EXERCISE GOAL:
Could you retype the entries exactly as they are?

[Collected data]
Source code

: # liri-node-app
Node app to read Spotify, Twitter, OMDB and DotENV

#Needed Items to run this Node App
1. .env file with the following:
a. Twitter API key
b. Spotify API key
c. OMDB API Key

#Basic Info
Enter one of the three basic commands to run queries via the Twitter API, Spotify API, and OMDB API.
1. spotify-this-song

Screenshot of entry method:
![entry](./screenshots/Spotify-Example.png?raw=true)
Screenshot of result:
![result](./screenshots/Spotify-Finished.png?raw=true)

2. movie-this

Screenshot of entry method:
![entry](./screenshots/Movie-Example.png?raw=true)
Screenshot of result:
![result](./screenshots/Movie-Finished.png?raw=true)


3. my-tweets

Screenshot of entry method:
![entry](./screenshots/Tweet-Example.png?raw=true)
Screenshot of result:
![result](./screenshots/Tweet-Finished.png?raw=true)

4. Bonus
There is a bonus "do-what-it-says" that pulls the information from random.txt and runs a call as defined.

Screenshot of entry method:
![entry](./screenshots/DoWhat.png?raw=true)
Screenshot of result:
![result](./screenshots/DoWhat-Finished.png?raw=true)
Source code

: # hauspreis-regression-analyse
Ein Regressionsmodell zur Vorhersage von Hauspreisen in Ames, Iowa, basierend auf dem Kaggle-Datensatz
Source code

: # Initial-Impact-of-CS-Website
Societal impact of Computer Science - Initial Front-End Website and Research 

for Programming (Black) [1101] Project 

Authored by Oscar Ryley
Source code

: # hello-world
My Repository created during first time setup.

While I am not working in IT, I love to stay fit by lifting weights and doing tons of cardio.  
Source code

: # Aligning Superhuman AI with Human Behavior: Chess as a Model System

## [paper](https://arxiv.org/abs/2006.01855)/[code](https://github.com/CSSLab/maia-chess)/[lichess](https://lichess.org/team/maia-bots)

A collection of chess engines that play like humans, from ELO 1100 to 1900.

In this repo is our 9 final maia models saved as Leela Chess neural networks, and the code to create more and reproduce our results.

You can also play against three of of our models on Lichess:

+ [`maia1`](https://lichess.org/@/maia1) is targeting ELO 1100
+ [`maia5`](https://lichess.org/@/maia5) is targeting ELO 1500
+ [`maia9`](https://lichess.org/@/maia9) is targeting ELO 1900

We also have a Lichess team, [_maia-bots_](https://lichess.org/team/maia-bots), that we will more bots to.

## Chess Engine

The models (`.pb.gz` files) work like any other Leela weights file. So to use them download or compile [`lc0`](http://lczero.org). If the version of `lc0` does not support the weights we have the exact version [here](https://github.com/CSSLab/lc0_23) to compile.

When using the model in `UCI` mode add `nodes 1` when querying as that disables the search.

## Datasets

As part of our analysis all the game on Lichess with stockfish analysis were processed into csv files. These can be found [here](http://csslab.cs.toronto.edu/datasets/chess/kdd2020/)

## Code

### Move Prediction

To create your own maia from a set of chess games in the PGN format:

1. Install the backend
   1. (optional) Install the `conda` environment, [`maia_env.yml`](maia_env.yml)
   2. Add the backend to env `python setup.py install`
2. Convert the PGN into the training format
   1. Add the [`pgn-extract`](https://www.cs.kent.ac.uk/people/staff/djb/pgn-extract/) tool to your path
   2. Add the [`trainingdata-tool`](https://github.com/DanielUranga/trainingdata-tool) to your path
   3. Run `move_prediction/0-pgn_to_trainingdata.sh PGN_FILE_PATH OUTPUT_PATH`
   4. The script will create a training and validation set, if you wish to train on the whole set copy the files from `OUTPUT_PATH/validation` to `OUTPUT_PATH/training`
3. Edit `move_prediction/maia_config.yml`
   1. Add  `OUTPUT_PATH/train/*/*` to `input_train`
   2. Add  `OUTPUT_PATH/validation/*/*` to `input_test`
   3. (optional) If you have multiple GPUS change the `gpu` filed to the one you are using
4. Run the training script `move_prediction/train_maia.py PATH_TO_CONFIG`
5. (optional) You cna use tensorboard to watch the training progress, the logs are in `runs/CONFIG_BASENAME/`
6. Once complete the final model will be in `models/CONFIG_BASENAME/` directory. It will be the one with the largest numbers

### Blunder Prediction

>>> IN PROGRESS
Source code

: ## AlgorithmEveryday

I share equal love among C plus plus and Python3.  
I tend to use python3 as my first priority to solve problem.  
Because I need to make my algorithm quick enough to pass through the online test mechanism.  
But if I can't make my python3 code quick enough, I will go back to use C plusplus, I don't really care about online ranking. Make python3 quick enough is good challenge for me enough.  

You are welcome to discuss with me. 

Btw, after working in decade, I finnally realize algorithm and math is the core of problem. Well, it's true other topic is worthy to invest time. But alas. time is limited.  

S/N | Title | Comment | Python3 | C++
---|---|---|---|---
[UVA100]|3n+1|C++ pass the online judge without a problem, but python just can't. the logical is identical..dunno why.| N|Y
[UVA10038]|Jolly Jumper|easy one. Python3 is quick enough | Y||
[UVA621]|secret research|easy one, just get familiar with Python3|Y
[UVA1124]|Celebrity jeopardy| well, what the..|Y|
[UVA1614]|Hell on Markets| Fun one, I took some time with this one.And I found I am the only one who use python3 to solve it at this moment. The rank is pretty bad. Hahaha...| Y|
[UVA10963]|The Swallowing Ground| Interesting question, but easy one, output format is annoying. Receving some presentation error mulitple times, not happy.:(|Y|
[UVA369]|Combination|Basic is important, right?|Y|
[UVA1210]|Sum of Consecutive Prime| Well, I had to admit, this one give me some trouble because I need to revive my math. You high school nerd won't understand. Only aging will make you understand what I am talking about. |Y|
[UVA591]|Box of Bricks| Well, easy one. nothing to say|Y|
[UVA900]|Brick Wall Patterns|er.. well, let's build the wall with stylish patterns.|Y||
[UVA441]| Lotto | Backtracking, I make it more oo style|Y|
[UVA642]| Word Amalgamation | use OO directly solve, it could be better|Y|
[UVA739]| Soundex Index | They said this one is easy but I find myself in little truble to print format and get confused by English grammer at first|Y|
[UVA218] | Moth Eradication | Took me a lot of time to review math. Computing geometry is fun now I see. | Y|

SOLUTION BELOW:
Source code

: # liri-node-app
Node app to read Spotify, Twitter, OMDB and DotENV

#Needed Items to run this Node App
1. .env file with the following:
a. Twitter API key
b. Spotify API key
c. OMDB API Key

#Basic Info
Enter one of the three basic commands to run queries via the Twitter API, Spotify API, and OMDB API.
1. spotify-this-song

Screenshot of entry method:
![entry](./screenshots/Spotify-Example.png?raw=true)
Screenshot of result:
![result](./screenshots/Spotify-Finished.png?raw=true)

2. movie-this

Screenshot of entry method:
![entry](./screenshots/Movie-Example.png?raw=true)
Screenshot of result:
![result](./screenshots/Movie-Finished.png?raw=true)


3. my-tweets

Screenshot of entry method:
![entry](./screenshots/Tweet-Example.png?raw=true)
Screenshot of result:
![result](./screenshots/Tweet-Finished.png?raw=true)

4. Bonus
There is a bonus "do-what-it-says" that pulls the information from random.txt and runs a call as defined.

Screenshot of entry method:
![entry](./screenshots/DoWhat.png?raw=true)
Screenshot of result:
![result](./screenshots/DoWhat-Finished.png?raw=true)
Source code

: # hauspreis-regression-analyse
Ein Regressionsmodell zur Vorhersage von Hauspreisen in Ames, Iowa, basierend auf dem Kaggle-Datensatz
Source code

: # Initial-Impact-of-CS-Website
Societal impact of Computer Science - Initial Front-End Website and Research 

for Programming (Black) [1101] Project 

Authored by Oscar Ryley
Source code

: # hello-world
My Repository created during first time setup.

While I am not working in IT, I love to stay fit by lifting weights and doing tons of cardio.  
Source code

: # Aligning Superhuman AI with Human Behavior: Chess as a Model System

## [paper](https://arxiv.org/abs/2006.01855)/[code](https://github.com/CSSLab/maia-chess)/[lichess](https://lichess.org/team/maia-bots)

A collection of chess engines that play like humans, from ELO 1100 to 1900.

In this repo is our 9 final maia models saved as Leela Chess neural networks, and the code to create more and reproduce our results.

You can also play against three of of our models on Lichess:

+ [`maia1`](https://lichess.org/@/maia1) is targeting ELO 1100
+ [`maia5`](https://lichess.org/@/maia5) is targeting ELO 1500
+ [`maia9`](https://lichess.org/@/maia9) is targeting ELO 1900

We also have a Lichess team, [_maia-bots_](https://lichess.org/team/maia-bots), that we will more bots to.

## Chess Engine

The models (`.pb.gz` files) work like any other Leela weights file. So to use them download or compile [`lc0`](http://lczero.org). If the version of `lc0` does not support the weights we have the exact version [here](https://github.com/CSSLab/lc0_23) to compile.

When using the model in `UCI` mode add `nodes 1` when querying as that disables the search.

## Datasets

As part of our analysis all the game on Lichess with stockfish analysis were processed into csv files. These can be found [here](http://csslab.cs.toronto.edu/datasets/chess/kdd2020/)

## Code

### Move Prediction

To create your own maia from a set of chess games in the PGN format:

1. Install the backend
   1. (optional) Install the `conda` environment, [`maia_env.yml`](maia_env.yml)
   2. Add the backend to env `python setup.py install`
2. Convert the PGN into the training format
   1. Add the [`pgn-extract`](https://www.cs.kent.ac.uk/people/staff/djb/pgn-extract/) tool to your path
   2. Add the [`trainingdata-tool`](https://github.com/DanielUranga/trainingdata-tool) to your path
   3. Run `move_prediction/0-pgn_to_trainingdata.sh PGN_FILE_PATH OUTPUT_PATH`
   4. The script will create a training and validation set, if you wish to train on the whole set copy the files from `OUTPUT_PATH/validation` to `OUTPUT_PATH/training`
3. Edit `move_prediction/maia_config.yml`
   1. Add  `OUTPUT_PATH/train/*/*` to `input_train`
   2. Add  `OUTPUT_PATH/validation/*/*` to `input_test`
   3. (optional) If you have multiple GPUS change the `gpu` filed to the one you are using
4. Run the training script `move_prediction/train_maia.py PATH_TO_CONFIG`
5. (optional) You cna use tensorboard to watch the training progress, the logs are in `runs/CONFIG_BASENAME/`
6. Once complete the final model will be in `models/CONFIG_BASENAME/` directory. It will be the one with the largest numbers

### Blunder Prediction

>>> IN PROGRESS
Source code

: ## AlgorithmEveryday

I share equal love among C plus plus and Python3.  
I tend to use python3 as my first priority to solve problem.  
Because I need to make my algorithm quick enough to pass through the online test mechanism.  
But if I can't make my python3 code quick enough, I will go back to use C plusplus, I don't really care about online ranking. Make python3 quick enough is good challenge for me enough.  

You are welcome to discuss with me. 

Btw, after working in decade, I finnally realize algorithm and math is the core of problem. Well, it's true other topic is worthy to invest time. But alas. time is limited.  

S/N | Title | Comment | Python3 | C++
---|---|---|---|---
[UVA100]|3n+1|C++ pass the online judge without a problem, but python just can't. the logical is identical..dunno why.| N|Y
[UVA10038]|Jolly Jumper|easy one. Python3 is quick enough | Y||
[UVA621]|secret research|easy one, just get familiar with Python3|Y
[UVA1124]|Celebrity jeopardy| well, what the..|Y|
[UVA1614]|Hell on Markets| Fun one, I took some time with this one.And I found I am the only one who use python3 to solve it at this moment. The rank is pretty bad. Hahaha...| Y|
[UVA10963]|The Swallowing Ground| Interesting question, but easy one, output format is annoying. Receving some presentation error mulitple times, not happy.:(|Y|
[UVA369]|Combination|Basic is important, right?|Y|
[UVA1210]|Sum of Consecutive Prime| Well, I had to admit, this one give me some trouble because I need to revive my math. You high school nerd won't understand. Only aging will make you understand what I am talking about. |Y|
[UVA591]|Box of Bricks| Well, easy one. nothing to say|Y|
[UVA900]|Brick Wall Patterns|er.. well, let's build the wall with stylish patterns.|Y||
[UVA441]| Lotto | Backtracking, I make it more oo style|Y|
[UVA642]| Word Amalgamation | use OO directly solve, it could be better|Y|
[UVA739]| Soundex Index | They said this one is easy but I find myself in little truble to print format and get confused by English grammer at first|Y|
[UVA218] | Moth Eradication | Took me a lot of time to review math. Computing geometry is fun now I see. | Y|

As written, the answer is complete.